Studio album by The Chambers Brothers
- Released: October 1968
- Label: Columbia Records CS 9671
- Producer: Tim O'Brien

The Chambers Brothers chronology
| The Time Has Come (1967) | A New Time – A New Day (1968) | Shout (1968) |

= A New Time – A New Day =

A New Time – A New Day was a 1968 album for The Chambers Brothers. It contained their chart hit "I Can't Turn You Loose" plus the title song, "A New Time – A New Day" and covers of "Where Have All the Flowers Gone", and "I Wish It Would Rain". It did well in the US and Canadian charts.

==Background==
The album, A NEW TIME - A NEW DAY was the Chambers Brothers' second album for Columbia.
The album's producer, Tim O' Brien was currently having success with a single, "Sally Had a Party" which he wrote, arranged and produced for the group Flavor. One of the songs on the album, "Satisfy You" was written by Tim O'Brien and Gary St. Clair. It was a song by Flavor, the very group that O'Brien was having current success with.

Unlike the Chambers Brothers' previous album, The Time Has Come which had the title song released as a single, this album's title song which originally ran at 7:26 wasn't released as a single.

The album was released in the US on Columbia CS 9671. A full-page ad for the album appeared on page 5 in the 5 October 1968 issue of Billboard, alerting readers that the album was shipping that week. The ad also said that the album was in 4-track and 8-track stereo tape cartridges and 4-track reel-to-reel stereo tape.

The record was released in South Africa on Date DAS 2012. The band's pictures were not shown on the cover.
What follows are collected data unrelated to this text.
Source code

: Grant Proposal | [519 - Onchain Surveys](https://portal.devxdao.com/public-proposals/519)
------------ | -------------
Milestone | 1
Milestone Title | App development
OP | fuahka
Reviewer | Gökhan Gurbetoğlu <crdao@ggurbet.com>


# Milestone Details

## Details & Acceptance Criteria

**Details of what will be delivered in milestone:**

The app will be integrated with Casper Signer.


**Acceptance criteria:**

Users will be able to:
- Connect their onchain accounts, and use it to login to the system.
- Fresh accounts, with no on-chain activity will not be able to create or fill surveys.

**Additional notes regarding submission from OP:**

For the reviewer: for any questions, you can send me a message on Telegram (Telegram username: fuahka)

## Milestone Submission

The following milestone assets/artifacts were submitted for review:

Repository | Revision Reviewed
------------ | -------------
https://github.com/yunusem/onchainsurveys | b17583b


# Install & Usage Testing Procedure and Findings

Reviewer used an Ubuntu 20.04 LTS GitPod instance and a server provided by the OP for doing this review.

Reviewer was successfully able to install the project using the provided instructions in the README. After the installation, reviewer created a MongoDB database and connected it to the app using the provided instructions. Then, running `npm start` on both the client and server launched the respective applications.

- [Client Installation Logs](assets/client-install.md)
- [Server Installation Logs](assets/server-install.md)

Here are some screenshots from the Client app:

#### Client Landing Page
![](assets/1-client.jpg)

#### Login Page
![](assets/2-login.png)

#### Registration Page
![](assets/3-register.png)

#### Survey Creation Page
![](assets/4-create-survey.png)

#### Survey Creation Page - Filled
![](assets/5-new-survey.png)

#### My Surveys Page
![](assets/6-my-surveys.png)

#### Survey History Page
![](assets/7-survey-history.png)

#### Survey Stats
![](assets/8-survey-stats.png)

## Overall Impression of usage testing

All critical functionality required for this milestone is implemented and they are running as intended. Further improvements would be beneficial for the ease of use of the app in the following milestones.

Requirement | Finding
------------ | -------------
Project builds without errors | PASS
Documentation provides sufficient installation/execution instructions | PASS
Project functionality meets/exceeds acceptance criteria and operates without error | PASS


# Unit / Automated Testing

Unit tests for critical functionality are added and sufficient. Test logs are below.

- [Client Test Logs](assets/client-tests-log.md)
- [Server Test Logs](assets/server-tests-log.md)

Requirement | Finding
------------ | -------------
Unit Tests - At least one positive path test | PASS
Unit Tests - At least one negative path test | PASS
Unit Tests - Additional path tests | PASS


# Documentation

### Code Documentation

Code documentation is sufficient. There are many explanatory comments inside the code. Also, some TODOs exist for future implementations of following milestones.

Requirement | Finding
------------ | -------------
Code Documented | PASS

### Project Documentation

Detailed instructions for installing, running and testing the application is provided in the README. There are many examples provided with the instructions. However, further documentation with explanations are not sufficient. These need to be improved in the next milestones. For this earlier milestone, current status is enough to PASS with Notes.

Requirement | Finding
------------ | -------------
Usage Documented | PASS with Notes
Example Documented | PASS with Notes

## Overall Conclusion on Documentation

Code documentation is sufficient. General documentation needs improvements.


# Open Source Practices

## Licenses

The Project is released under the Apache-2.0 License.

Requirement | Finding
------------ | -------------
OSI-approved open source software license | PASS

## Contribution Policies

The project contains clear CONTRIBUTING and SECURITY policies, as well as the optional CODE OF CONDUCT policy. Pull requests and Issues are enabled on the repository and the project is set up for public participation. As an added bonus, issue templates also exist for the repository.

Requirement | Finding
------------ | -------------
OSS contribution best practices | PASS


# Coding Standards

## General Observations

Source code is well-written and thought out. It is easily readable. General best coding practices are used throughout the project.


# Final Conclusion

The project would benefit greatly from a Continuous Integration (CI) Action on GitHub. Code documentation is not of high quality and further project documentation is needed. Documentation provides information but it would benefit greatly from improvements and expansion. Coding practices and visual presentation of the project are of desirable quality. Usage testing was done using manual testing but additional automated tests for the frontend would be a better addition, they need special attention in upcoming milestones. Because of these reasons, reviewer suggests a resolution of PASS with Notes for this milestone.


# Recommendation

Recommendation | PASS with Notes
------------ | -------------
This may be because South African authorities didn't allow multi-racial groups to be seen. A similar example would be The Foundations who had the cover blurred on their 1967 From the Foundations album, , and their Digging the Foundations album.

==Reception==
The album had a positive review from Record World in the magazine's 12 October 1968 issue. The reviewer noted the tight instrumentation and vital vocals, finishing off by saying that the album was something that the teens will make sure to own.

The album received a positive review in the March 1969 issue of Beat Instrumental. Even though the reviewer didn't consider the backing as solid as the vocals, the songs "I Wish It Would Rain" and "Rock Me Mama" were noted as ones that took them right back to the gospel roots. The reviewer also said that they performed it better than most.

==Charts==
===US===
====Billboard====
For the week of 12 October 1968, the album debuted at no. #194 in the Billboard Top LP's chart. It peaked at no. 16 for the week of 12 December during its 21-week chart run.

The album made its debut at no. 48 in the Billboard Best Selling Rhythm & Blues LPs chart for the week of 2 November 1968. The group's other album, The Time Has Come was at no. 12 in the same chart, and had been in the chart for ten weeks.
====Record World====
The album debuted at no. 86 in the Record World 100 Top LP's chart for the week of 19 October 1968. Having been in the chart for seven weeks, the album peaked at no. 13 for the week of 30 November, and held that position until 7 December.
====Cash Box====
For the week of 19 October, A New Time - A New Day debuted at no. 107 in the Cash Box 101 - 140 albums chart. For the week of 26 October, the album debuted at no. 100 in the Cash Box Top 100 Albums chart. The album peaked at no. 20 on the Top 100 Albums chart for 30 November 1968.

===Canada===
====RPM Weekly====
The album debuted at no. 46 in the RPM Weekly Top 50 Albums chart for the week of 11 November. The album reached the position of no. 19 for the week of 2 December 1968.

==Track listing==
- A1. "I Can't Turn You Loose", (Otis Redding)
- A2. "Guess Who", (Jesse Belvin, JoAnn Belvin)
- A3. "Do Your Thing", (Brian Keenan, George Chambers, Joseph Chambers, Lester Chambers, Willie Chambers)
- A4. "Where Have All the Flowers Gone", (Pete Seeger)
- A5. "Love Is All I Have", (Brian Keenan)
- A6. "You Got the Power - To Turn Me On", (Willie Chambers)
- B1. "I Wish It Would Rain", (B. Strong*, N. Whitefield*, R. Penzabene)
- B2. "Rock Me Mama", (Arr. The Chambers Brothers)
- B3. "No, No, No, Don't Say Good-By", (Willie Chambers)
- B4. "Satisfy You", (Gary St. Clair, Timothy Michael O'Brien)
- B5. "A New Time - A New Day" (Brian Keenan, Joseph Chambers)

==Later years==
"New Time, New Day" was performed by Moonalice with Lester Chambers on vocals at an event held at Golden Gate Park in San Francisco on 18 December 2021.